◆ **DATA LISTING**
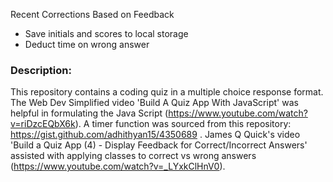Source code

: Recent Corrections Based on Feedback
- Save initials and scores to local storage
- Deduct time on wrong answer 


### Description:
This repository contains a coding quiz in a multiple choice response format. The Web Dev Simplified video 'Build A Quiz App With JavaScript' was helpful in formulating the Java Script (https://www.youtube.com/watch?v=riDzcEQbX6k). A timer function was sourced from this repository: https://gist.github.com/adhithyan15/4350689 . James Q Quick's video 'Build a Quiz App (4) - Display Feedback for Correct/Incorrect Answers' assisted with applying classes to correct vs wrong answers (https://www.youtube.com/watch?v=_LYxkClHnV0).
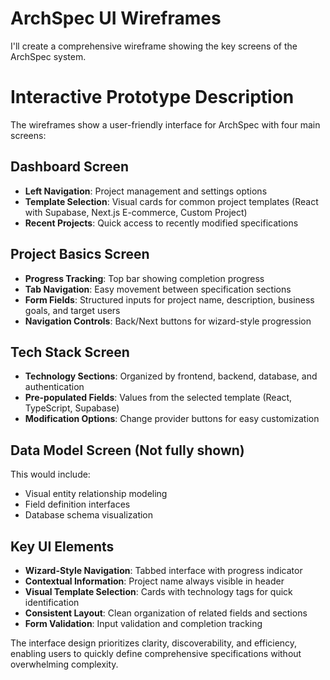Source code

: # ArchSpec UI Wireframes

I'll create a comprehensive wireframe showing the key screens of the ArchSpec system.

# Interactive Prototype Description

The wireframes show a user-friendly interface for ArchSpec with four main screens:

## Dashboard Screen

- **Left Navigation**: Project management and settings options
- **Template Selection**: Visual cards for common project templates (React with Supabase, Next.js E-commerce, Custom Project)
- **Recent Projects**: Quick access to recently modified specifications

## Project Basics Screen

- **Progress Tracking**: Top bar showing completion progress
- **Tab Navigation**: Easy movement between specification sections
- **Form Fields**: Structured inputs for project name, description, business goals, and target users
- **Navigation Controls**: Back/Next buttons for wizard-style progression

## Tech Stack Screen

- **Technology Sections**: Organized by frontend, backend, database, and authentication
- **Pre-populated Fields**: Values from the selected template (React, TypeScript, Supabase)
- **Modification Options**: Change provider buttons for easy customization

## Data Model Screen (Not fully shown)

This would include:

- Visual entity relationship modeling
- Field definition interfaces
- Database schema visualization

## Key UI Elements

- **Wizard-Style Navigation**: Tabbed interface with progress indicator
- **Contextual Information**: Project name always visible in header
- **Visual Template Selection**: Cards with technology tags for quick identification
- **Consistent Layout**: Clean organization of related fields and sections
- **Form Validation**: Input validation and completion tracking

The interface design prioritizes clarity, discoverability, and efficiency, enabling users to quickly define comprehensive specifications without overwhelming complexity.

* * *

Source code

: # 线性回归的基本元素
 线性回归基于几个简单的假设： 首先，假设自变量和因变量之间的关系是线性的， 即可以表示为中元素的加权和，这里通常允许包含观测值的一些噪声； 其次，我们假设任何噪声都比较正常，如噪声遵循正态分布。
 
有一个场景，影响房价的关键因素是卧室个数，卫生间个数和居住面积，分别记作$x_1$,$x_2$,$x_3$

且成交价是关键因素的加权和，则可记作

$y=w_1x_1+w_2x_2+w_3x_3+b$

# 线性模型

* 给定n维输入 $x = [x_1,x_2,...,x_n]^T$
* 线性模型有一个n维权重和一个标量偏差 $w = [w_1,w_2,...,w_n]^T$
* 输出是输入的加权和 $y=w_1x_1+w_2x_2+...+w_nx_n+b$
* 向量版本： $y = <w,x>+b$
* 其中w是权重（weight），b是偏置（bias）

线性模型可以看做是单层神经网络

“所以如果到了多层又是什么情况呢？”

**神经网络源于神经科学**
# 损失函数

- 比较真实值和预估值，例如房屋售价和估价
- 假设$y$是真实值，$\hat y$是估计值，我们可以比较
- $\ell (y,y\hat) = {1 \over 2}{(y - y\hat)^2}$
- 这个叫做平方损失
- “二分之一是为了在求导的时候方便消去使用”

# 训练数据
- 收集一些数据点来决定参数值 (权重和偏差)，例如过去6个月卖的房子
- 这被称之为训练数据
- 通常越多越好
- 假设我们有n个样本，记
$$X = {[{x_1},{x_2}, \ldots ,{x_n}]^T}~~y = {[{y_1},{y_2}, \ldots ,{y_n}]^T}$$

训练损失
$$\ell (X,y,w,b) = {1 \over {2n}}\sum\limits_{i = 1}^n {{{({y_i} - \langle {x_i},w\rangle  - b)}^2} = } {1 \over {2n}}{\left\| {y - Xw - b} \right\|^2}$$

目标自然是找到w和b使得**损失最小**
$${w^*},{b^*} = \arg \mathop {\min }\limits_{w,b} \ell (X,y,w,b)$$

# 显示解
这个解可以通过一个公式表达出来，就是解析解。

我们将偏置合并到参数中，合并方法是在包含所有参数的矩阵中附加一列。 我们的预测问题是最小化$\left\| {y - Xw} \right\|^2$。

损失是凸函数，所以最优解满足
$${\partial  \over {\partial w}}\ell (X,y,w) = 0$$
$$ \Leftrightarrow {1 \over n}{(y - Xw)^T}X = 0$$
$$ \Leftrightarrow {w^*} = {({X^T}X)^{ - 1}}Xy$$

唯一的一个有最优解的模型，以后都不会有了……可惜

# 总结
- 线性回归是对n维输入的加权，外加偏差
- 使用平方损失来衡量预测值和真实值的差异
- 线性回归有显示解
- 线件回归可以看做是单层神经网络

* * *

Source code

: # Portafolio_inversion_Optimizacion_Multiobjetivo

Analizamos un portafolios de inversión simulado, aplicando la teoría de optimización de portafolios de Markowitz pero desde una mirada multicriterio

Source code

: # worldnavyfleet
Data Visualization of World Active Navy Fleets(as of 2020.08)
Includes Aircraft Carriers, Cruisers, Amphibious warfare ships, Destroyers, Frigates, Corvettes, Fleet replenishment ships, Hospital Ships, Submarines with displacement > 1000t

◆ **TASK REQUIREMENTS**
Some of the data mentions "comprehensive". Copy every line where it does.

◆ **ANSWER BOX**
I'll create a comprehensive wireframe showing the key screens of the ArchSpec system.
The interface design prioritizes clarity, discoverability, and efficiency, enabling users to quickly define comprehensive specifications without overwhelming complexity.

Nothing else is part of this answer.